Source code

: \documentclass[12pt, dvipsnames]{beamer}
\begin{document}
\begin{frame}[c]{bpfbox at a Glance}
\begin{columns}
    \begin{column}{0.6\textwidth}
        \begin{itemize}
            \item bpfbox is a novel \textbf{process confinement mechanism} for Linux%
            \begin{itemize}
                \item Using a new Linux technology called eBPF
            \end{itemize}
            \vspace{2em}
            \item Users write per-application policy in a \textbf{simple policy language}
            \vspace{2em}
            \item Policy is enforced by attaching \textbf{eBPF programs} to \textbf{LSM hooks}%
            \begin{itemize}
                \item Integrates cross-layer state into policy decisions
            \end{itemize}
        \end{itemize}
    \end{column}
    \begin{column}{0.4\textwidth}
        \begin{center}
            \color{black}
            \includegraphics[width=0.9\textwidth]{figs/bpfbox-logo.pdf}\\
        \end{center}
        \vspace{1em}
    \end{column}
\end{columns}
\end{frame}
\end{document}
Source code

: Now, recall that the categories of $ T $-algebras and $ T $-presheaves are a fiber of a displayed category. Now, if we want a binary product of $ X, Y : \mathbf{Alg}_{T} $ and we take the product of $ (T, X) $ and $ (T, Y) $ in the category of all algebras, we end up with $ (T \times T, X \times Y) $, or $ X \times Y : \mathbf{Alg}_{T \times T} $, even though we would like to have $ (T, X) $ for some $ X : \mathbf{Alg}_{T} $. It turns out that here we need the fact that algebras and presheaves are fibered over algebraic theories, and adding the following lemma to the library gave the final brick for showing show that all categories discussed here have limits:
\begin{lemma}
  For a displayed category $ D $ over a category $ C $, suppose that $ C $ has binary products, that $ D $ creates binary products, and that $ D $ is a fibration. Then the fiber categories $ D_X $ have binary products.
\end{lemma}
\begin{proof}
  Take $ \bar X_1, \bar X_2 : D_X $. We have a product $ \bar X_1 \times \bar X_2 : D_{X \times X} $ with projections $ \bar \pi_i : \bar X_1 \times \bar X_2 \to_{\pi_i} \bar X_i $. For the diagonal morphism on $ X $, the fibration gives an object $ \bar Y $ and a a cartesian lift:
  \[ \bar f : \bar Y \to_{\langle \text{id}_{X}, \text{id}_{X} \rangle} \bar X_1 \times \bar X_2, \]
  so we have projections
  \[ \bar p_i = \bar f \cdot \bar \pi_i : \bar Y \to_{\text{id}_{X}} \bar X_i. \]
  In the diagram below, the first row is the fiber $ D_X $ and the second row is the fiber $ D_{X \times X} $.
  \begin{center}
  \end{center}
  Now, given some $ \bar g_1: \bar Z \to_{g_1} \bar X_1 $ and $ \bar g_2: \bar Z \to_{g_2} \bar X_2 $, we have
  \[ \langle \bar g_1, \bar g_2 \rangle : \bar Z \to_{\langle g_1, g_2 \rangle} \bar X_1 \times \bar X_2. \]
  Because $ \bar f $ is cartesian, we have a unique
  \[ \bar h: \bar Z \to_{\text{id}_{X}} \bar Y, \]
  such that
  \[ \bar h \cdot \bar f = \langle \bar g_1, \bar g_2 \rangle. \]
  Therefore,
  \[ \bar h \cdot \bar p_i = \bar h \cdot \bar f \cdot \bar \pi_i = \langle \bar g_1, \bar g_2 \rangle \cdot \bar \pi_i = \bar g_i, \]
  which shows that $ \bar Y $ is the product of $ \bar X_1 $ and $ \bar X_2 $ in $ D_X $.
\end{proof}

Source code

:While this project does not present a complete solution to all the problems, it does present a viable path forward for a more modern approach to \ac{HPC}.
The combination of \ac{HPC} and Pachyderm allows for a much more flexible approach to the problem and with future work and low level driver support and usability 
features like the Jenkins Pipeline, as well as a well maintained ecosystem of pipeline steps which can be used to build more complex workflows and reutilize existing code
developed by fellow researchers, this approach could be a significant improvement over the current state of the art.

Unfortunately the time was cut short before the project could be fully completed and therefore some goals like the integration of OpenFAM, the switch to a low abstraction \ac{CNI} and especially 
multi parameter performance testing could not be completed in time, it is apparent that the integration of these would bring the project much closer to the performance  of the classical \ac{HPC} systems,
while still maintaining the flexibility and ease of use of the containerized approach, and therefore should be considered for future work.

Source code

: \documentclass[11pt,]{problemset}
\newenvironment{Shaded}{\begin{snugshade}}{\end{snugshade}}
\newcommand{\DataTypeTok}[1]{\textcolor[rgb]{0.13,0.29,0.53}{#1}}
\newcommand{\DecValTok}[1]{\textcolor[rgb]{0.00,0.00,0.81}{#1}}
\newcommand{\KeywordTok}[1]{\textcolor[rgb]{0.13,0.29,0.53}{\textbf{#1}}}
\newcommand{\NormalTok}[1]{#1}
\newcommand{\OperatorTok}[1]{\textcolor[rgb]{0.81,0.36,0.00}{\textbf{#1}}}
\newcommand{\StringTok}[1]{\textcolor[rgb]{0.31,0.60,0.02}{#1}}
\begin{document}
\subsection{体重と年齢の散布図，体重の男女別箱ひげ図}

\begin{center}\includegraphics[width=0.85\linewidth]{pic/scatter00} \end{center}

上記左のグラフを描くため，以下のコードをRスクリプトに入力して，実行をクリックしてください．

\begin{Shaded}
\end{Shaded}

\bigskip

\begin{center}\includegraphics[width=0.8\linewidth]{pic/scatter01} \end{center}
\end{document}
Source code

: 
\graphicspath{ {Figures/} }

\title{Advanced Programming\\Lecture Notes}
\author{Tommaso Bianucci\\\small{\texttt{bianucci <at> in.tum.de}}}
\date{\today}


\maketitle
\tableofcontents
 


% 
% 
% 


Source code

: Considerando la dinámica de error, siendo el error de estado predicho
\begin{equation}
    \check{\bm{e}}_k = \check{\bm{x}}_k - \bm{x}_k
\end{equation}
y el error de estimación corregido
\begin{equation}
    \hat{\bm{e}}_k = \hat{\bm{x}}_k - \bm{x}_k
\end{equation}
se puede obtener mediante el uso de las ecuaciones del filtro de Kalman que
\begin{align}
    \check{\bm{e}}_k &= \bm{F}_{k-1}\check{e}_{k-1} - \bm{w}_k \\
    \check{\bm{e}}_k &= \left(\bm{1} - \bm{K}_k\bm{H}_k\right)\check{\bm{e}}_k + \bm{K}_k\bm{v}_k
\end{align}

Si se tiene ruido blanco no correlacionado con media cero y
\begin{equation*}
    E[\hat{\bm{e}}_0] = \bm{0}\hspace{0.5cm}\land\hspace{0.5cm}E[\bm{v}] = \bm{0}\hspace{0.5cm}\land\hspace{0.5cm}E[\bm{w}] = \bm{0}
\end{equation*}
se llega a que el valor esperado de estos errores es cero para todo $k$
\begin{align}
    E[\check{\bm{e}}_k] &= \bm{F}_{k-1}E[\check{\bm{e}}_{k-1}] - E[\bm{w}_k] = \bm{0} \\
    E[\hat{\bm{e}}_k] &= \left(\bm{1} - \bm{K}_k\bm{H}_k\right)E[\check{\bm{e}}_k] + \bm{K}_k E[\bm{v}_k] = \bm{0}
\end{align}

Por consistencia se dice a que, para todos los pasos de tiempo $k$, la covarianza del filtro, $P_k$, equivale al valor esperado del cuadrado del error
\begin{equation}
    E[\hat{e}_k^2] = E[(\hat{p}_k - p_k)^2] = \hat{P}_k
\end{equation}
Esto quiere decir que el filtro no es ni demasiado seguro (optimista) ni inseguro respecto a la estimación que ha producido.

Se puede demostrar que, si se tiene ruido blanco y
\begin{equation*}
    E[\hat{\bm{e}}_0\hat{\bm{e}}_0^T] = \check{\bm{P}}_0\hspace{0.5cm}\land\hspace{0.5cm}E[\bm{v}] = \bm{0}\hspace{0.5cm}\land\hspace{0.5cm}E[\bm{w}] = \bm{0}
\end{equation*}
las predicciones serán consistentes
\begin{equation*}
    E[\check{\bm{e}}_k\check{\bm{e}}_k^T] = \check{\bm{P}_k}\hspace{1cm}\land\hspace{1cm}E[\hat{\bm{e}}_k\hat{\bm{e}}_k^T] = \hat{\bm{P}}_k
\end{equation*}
——
■ What is expected ■
Starting with the line above that holds "this project does" and stopping with the line that holds "The combination of", reproduce each line exactly, omitting all other lines.

■ Result of this exercise ■
:While this project does not present a complete solution to all the problems, it does present a viable path forward for a more modern approach to \ac{HPC}.
The combination of \ac{HPC} and Pachyderm allows for a much more flexible approach to the problem and with future work and low level driver support and usability 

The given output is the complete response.